Copy out each entry below verbatim, skipping the images.

++++ Information supplied ++++

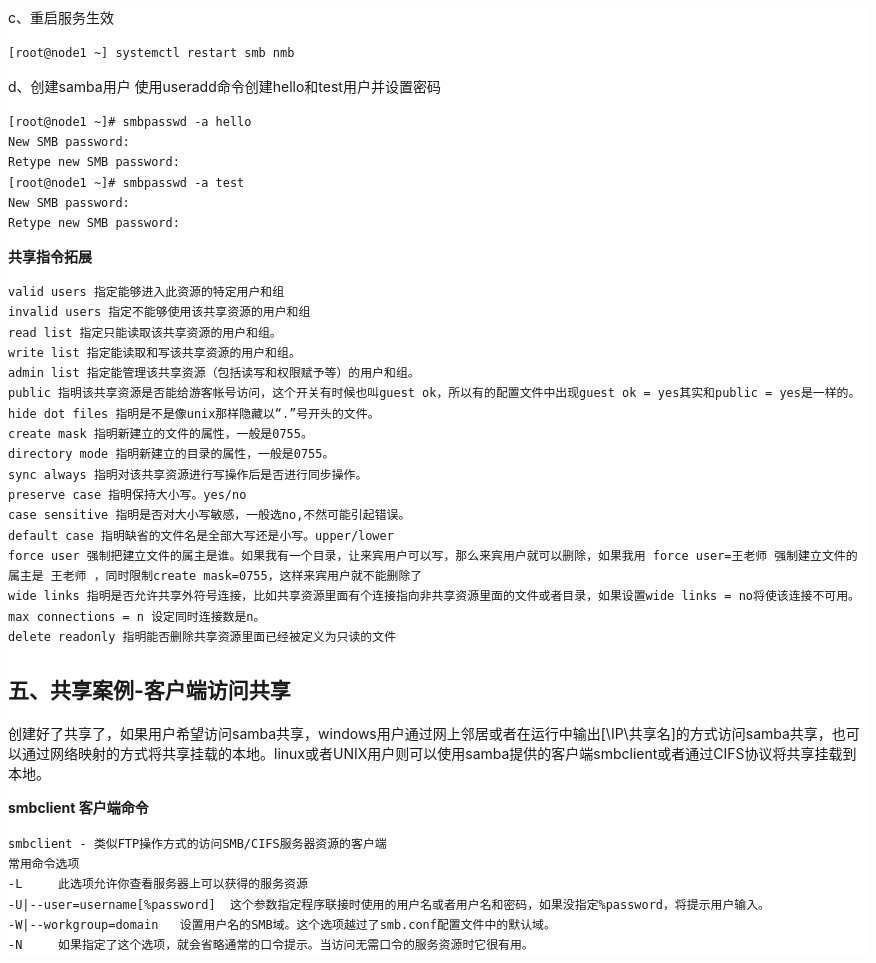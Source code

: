 c、重启服务生效

```
[root@node1 ~] systemctl restart smb nmb
```

d、创建samba用户
使用useradd命令创建hello和test用户并设置密码

```
[root@node1 ~]# smbpasswd -a hello
New SMB password:
Retype new SMB password:
[root@node1 ~]# smbpasswd -a test
New SMB password:
Retype new SMB password:
```

**共享指令拓展**

```
valid users 指定能够进入此资源的特定用户和组
invalid users 指定不能够使用该共享资源的用户和组
read list 指定只能读取该共享资源的用户和组。 
write list 指定能读取和写该共享资源的用户和组。 
admin list 指定能管理该共享资源（包括读写和权限赋予等）的用户和组。 
public 指明该共享资源是否能给游客帐号访问，这个开关有时候也叫guest ok，所以有的配置文件中出现guest ok = yes其实和public = yes是一样的。 
hide dot files 指明是不是像unix那样隐藏以“.”号开头的文件。 
create mask 指明新建立的文件的属性，一般是0755。 
directory mode 指明新建立的目录的属性，一般是0755。 
sync always 指明对该共享资源进行写操作后是否进行同步操作。 
preserve case 指明保持大小写。yes/no 
case sensitive 指明是否对大小写敏感，一般选no,不然可能引起错误。 
default case 指明缺省的文件名是全部大写还是小写。upper/lower 
force user 强制把建立文件的属主是谁。如果我有一个目录，让来宾用户可以写，那么来宾用户就可以删除，如果我用 force user=王老师 强制建立文件的属主是 王老师 ，同时限制create mask=0755，这样来宾用户就不能删除了
wide links 指明是否允许共享外符号连接，比如共享资源里面有个连接指向非共享资源里面的文件或者目录，如果设置wide links = no将使该连接不可用。 
max connections = n 设定同时连接数是n。 
delete readonly 指明能否删除共享资源里面已经被定义为只读的文件
```

## 五、共享案例-客户端访问共享

创建好了共享了，如果用户希望访问samba共享，windows用户通过网上邻居或者在运行中输出[\IP\共享名]的方式访问samba共享，也可以通过网络映射的方式将共享挂载的本地。linux或者UNIX用户则可以使用samba提供的客户端smbclient或者通过CIFS协议将共享挂载到本地。

**smbclient 客户端命令**

```
smbclient - 类似FTP操作方式的访问SMB/CIFS服务器资源的客户端
常用命令选项
-L     此选项允许你查看服务器上可以获得的服务资源
-U|--user=username[%password]  这个参数指定程序联接时使用的用户名或者用户名和密码，如果没指定%password，将提示用户输入。
-W|--workgroup=domain   设置用户名的SMB域。这个选项越过了smb.conf配置文件中的默认域。
-N     如果指定了这个选项，就会省略通常的口令提示。当访问无需口令的服务资源时它很有用。
```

++++

Written solution ::
Source code

: c、重启服务生效

```
[root@node1 ~] systemctl restart smb nmb
```

d、创建samba用户
使用useradd命令创建hello和test用户并设置密码

```
[root@node1 ~]# smbpasswd -a hello
New SMB password:
Retype new SMB password:
[root@node1 ~]# smbpasswd -a test
New SMB password:
Retype new SMB password:
```

**共享指令拓展**

```
valid users 指定能够进入此资源的特定用户和组
invalid users 指定不能够使用该共享资源的用户和组
read list 指定只能读取该共享资源的用户和组。 
write list 指定能读取和写该共享资源的用户和组。 
admin list 指定能管理该共享资源（包括读写和权限赋予等）的用户和组。 
public 指明该共享资源是否能给游客帐号访问，这个开关有时候也叫guest ok，所以有的配置文件中出现guest ok = yes其实和public = yes是一样的。 
hide dot files 指明是不是像unix那样隐藏以“.”号开头的文件。 
create mask 指明新建立的文件的属性，一般是0755。 
directory mode 指明新建立的目录的属性，一般是0755。 
sync always 指明对该共享资源进行写操作后是否进行同步操作。 
preserve case 指明保持大小写。yes/no 
case sensitive 指明是否对大小写敏感，一般选no,不然可能引起错误。 
default case 指明缺省的文件名是全部大写还是小写。upper/lower 
force user 强制把建立文件的属主是谁。如果我有一个目录，让来宾用户可以写，那么来宾用户就可以删除，如果我用 force user=王老师 强制建立文件的属主是 王老师 ，同时限制create mask=0755，这样来宾用户就不能删除了
wide links 指明是否允许共享外符号连接，比如共享资源里面有个连接指向非共享资源里面的文件或者目录，如果设置wide links = no将使该连接不可用。 
max connections = n 设定同时连接数是n。 
delete readonly 指明能否删除共享资源里面已经被定义为只读的文件
```

## 五、共享案例-客户端访问共享

创建好了共享了，如果用户希望访问samba共享，windows用户通过网上邻居或者在运行中输出[\IP\共享名]的方式访问samba共享，也可以通过网络映射的方式将共享挂载的本地。linux或者UNIX用户则可以使用samba提供的客户端smbclient或者通过CIFS协议将共享挂载到本地。

**smbclient 客户端命令**

```
smbclient - 类似FTP操作方式的访问SMB/CIFS服务器资源的客户端
常用命令选项
-L     此选项允许你查看服务器上可以获得的服务资源
-U|--user=username[%password]  这个参数指定程序联接时使用的用户名或者用户名和密码，如果没指定%password，将提示用户输入。
-W|--workgroup=domain   设置用户名的SMB域。这个选项越过了smb.conf配置文件中的默认域。
-N     如果指定了这个选项，就会省略通常的口令提示。当访问无需口令的服务资源时它很有用。
```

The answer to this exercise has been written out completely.